After relocating the varied philodendrons, and the other, more obscure specimens, Monica returned with a spray bottle and began misting their leaves.
“You didn’t come to bed, again, last night,” Monica said, turning towards George, her eyes sincere, her tone concerned. She wore a pink terry cloth bathrobe and custom-fit orthopedic tennis shoes due to her plantar fasciitis.
“Monica, there’s something, there is, but I just don’t know what. But, honey, I promise it’s not you.”
Tennis was on. And though he had no interest in the sport whatsoever, George kept his eyes on the neon yellow ball as it pinged back and forth, the players grunting as they slammed at the thing with their rackets. The crowd, the spectators, strangely quiet. Subdued.
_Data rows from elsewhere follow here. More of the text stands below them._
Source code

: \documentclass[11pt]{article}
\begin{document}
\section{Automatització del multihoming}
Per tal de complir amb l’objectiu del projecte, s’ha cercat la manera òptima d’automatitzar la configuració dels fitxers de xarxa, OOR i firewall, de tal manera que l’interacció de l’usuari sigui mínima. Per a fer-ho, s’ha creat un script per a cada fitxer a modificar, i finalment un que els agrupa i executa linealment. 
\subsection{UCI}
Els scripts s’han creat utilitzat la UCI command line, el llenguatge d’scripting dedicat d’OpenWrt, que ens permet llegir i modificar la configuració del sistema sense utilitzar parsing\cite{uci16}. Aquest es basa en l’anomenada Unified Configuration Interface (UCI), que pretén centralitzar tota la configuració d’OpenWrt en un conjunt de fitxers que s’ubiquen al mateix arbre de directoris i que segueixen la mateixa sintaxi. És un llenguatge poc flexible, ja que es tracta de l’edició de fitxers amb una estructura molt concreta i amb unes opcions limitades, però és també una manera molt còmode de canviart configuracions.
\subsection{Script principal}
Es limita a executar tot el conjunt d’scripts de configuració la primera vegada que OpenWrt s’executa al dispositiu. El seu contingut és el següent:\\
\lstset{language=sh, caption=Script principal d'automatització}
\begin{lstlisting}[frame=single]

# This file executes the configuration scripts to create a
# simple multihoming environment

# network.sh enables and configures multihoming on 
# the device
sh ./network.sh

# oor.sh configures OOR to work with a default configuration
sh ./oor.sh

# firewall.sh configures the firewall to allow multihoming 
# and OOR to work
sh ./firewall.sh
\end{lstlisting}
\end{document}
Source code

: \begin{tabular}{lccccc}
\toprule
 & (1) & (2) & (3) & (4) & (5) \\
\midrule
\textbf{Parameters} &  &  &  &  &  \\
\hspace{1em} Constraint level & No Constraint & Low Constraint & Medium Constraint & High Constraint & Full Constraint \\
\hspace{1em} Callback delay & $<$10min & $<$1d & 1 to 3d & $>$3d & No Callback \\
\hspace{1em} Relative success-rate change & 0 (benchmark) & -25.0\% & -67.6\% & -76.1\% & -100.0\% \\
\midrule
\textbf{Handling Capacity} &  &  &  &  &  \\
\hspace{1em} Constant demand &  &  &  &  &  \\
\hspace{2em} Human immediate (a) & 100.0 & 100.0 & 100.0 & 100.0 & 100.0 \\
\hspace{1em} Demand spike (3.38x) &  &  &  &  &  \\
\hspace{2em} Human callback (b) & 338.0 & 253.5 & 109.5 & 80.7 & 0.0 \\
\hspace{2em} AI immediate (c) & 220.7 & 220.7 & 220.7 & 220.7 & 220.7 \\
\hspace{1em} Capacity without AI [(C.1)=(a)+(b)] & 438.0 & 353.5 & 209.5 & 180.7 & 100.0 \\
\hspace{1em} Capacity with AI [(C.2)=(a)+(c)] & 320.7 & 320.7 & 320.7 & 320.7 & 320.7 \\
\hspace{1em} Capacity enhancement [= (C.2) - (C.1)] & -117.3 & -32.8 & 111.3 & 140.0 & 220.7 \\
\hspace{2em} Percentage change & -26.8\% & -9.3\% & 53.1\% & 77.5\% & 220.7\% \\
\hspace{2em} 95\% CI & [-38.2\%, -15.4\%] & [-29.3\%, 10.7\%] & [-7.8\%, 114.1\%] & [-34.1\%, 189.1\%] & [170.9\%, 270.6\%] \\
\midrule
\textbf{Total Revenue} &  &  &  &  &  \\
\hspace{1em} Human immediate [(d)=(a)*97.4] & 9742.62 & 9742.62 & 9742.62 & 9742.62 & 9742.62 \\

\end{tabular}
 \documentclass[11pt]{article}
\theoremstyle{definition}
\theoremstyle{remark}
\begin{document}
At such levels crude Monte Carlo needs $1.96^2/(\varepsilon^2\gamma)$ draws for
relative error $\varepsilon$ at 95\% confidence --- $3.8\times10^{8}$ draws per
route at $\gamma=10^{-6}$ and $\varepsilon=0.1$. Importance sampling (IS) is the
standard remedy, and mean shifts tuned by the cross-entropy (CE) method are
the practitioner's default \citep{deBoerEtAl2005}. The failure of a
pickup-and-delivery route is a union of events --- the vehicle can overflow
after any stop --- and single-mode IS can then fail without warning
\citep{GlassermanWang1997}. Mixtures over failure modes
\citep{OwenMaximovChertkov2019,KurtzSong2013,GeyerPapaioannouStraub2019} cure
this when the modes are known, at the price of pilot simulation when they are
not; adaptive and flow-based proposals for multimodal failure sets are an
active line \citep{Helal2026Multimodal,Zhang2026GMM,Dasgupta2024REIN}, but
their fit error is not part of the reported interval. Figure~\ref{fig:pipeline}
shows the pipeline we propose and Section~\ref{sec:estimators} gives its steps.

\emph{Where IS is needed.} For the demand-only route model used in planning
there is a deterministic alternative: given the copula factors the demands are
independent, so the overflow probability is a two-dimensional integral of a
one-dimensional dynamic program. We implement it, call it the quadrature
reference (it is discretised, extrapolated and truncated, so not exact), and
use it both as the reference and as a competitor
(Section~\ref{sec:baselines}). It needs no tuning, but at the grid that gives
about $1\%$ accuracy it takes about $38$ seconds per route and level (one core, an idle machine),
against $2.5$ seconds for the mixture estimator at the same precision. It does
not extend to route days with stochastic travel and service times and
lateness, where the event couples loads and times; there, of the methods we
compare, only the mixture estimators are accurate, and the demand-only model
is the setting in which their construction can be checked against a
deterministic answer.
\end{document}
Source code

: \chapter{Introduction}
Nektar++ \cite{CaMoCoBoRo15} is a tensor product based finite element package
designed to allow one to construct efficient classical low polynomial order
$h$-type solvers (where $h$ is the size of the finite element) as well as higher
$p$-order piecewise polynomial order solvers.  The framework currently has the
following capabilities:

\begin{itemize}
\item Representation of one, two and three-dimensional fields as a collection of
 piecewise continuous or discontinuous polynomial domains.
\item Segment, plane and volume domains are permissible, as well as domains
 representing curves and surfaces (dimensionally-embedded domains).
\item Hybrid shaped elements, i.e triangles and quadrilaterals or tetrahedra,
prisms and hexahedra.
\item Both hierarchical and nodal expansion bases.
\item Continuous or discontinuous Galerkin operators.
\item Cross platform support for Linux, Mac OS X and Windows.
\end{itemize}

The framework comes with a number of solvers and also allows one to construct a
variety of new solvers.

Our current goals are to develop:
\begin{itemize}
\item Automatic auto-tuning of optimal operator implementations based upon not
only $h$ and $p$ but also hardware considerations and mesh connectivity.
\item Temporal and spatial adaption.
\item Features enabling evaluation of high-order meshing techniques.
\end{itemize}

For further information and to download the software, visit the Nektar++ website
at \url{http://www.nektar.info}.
Monica took a few steps towards the kitchen, but stopped just in the threshold. “We don’t talk like we used to.”
“I’m just out of words,” George said. “But honey, I promise it’s not you.”
“And to think we once had a language all of our own.”
The downspout on the west side of their home had become detached from the gutter, and with each and every gust of wind, it scraped across the exterior sandstone wall, a sound like grinding teeth - a manifestation of anxiety in one’s sleep.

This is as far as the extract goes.